Pairing Wine With 1980s Action TV Shows The Dukes of Hazzard

Steve Paulo

The Dukes of Hazzard

I’ve been looking forward to this one.

The cast of The Dukes of Hazzard

Ask my mother, the show I was maybe most addicted to during my childhood was The Dukes of Hazzard (okay, perhaps The A-Team was up there too). I loved the car, really. I was a bit younger than the target demo that watched the show for Catherine Bach’s sex kitten character Daisy, but I loved the car. And I thought Roscoe and Boss Hogg were funny.

And that car was awesome.

It may not have had a voice or all the technological capabilities of KITT from Knight Rider, but the General Lee was an awesome American muscle car. I was too young to understand the implications of the Stars & Bars painted on the roof, so all I saw was this awesome orange beast flying through the air and kicking up dirt all over Georgia.

For those who don’t know what the show was about, Bo and Luke Duke are cousins, and they live with their cousin Daisy and uncle Jesse in Hazzard County, Georgia. Basically, they are constantly running into trouble with the local authorities, Boss Hogg and Sheriff Roscoe Coltrane (and Roscoe’s inept deputies, like Enos and Cletus). Hogg is always trying to get Uncle Jesse’s farm, and the boys are always trying to foil his plans.

You know what? Let’s let The Balladeer—Mr. Waylon Jennings, himself—tell you what the show was all about. Mr. Jennings?

Thank you, Mr. Jennings. Can I call you Waylon? No? No problem, Mr. Jennings, sir.
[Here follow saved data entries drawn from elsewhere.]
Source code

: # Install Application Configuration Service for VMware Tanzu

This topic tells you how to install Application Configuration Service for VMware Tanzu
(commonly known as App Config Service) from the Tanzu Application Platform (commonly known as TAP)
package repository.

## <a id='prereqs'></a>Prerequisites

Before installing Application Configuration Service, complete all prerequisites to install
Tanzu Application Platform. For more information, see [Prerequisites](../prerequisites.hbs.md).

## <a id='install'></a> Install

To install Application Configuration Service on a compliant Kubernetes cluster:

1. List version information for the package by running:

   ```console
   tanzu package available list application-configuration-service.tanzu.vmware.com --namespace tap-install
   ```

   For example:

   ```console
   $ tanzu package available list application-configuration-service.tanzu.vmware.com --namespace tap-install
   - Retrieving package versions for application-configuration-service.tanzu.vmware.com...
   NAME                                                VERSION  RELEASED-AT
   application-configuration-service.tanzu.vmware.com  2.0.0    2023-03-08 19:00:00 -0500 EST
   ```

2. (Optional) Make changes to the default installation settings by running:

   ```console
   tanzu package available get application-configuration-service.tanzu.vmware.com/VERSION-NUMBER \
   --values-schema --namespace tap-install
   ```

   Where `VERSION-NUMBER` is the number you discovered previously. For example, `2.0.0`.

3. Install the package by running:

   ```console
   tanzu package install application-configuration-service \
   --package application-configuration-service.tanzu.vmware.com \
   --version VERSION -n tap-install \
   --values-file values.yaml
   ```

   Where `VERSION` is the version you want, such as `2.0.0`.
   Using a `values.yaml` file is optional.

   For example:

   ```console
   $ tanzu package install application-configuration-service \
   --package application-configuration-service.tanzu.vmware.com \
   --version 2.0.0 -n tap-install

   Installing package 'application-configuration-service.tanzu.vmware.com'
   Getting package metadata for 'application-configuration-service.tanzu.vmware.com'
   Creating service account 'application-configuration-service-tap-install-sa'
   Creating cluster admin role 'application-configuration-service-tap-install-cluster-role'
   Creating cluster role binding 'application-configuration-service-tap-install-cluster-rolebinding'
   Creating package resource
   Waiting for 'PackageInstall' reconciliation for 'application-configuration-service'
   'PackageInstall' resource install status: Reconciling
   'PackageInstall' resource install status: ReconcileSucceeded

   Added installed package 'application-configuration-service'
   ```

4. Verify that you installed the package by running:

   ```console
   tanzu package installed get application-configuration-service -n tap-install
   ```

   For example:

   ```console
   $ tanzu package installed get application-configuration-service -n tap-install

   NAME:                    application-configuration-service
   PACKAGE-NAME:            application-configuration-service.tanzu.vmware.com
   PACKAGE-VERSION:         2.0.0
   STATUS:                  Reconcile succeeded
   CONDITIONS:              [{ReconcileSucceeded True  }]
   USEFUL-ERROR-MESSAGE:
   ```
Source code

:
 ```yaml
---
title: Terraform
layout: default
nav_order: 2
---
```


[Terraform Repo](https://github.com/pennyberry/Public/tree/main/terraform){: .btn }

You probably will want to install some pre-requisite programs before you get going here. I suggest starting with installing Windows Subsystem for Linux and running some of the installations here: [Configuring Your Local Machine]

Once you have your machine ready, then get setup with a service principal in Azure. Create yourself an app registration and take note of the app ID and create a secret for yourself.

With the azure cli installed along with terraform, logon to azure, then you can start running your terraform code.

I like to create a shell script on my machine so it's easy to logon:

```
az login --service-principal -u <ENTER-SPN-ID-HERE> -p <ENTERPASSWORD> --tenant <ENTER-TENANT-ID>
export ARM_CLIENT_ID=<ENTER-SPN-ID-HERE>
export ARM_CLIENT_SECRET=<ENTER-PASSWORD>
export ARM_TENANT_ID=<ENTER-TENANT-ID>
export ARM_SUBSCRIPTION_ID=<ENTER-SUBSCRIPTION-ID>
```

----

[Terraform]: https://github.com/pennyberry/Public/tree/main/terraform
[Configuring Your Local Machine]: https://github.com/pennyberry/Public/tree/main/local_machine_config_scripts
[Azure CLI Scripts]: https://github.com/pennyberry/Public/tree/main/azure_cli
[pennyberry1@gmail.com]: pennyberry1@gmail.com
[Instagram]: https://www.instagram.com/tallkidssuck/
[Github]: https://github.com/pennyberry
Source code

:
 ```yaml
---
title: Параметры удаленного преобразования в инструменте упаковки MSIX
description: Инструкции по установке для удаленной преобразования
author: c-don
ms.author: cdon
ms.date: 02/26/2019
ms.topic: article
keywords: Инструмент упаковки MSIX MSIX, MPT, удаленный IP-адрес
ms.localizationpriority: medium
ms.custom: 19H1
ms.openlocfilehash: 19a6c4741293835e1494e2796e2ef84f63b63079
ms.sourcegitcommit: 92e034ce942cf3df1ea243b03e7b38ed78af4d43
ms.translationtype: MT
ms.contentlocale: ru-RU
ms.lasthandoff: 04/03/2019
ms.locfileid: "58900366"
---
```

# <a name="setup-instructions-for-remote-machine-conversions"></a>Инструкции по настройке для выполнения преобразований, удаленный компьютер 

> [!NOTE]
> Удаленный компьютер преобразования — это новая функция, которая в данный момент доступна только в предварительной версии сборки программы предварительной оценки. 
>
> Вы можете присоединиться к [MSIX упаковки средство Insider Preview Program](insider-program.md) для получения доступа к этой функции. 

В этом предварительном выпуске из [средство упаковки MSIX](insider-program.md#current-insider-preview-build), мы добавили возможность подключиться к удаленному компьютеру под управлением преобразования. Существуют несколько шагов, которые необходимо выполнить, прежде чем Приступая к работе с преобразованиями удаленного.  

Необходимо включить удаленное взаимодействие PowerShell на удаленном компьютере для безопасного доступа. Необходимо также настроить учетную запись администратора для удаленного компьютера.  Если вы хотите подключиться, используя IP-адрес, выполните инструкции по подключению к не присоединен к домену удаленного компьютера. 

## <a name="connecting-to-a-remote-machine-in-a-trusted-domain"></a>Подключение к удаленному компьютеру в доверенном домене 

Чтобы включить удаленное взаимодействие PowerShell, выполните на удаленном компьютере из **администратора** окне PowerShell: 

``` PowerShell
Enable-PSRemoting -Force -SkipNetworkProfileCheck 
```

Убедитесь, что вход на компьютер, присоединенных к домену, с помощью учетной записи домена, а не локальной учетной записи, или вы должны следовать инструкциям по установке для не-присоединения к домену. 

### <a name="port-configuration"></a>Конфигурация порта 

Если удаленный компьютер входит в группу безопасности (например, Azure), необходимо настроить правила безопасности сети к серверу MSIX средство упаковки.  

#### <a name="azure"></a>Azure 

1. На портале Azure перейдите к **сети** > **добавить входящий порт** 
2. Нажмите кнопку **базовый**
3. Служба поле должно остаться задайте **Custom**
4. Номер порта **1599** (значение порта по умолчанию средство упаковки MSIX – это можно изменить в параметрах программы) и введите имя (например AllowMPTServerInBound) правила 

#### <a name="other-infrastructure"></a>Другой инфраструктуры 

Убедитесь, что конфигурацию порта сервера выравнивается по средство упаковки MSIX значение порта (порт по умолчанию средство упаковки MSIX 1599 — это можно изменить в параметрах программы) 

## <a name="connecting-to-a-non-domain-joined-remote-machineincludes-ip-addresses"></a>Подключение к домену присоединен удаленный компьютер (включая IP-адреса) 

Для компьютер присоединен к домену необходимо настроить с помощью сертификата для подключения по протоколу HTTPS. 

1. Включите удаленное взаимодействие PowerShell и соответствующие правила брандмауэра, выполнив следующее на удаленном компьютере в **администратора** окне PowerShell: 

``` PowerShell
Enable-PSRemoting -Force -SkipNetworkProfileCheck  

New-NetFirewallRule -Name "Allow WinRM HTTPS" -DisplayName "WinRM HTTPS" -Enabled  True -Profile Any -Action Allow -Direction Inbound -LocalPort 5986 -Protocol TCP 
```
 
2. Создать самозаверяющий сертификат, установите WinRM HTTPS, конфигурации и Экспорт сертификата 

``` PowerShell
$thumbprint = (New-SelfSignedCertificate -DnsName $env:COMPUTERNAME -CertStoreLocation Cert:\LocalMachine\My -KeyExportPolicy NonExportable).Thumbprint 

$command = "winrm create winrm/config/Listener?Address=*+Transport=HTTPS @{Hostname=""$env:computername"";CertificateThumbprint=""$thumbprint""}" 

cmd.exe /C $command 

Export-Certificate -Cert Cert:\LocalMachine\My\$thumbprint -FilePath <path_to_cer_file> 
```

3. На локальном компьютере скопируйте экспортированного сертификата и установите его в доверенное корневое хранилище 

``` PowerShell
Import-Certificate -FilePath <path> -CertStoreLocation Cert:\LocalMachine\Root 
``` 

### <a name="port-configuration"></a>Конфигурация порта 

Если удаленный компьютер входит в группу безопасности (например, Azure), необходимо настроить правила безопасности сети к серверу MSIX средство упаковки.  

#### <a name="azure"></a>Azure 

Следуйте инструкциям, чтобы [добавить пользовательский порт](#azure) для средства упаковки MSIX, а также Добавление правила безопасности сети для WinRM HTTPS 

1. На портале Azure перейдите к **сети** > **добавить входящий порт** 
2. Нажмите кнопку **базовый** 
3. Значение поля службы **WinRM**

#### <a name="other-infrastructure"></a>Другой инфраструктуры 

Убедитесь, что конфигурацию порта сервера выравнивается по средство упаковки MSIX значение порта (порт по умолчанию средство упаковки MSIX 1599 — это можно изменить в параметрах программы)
OK, so what to pair with this show? As Uncle Jesse is a moonshiner, and the Duke family have apparently been moonshiners for generations, that would be a tempting answer. But also kind of a cop-out. No one considers moonshine “wine,” least of all the people who make it.

So instead, I’m pairing Dukes of Hazzard with the wines infamously referred to as Super Tuscans.

Hear me out.

I went in to the history of the Super Tuscan wines a bit in my review of the 2007 Felsina Berardenga ‘I Sistri’ Chardonnay, still one of my favorite-ever chardonnays. The men who pioneered the Super Tuscans were absolutely rebels. Doing it their way, and that was just a little bit more than the law would allow.

The Italian DOCG system did not allow for chardonnay or cabernet sauvignon to go into “Tuscan” wines. But these men did it anyway, adding cab and merlot to sangiovese in Chianti. And the entire wine drinking world is better off for it.

Makin' their way, the only way they know how. That’s why I’m pairing The Dukes of Hazzard with Super Tuscans. Bene!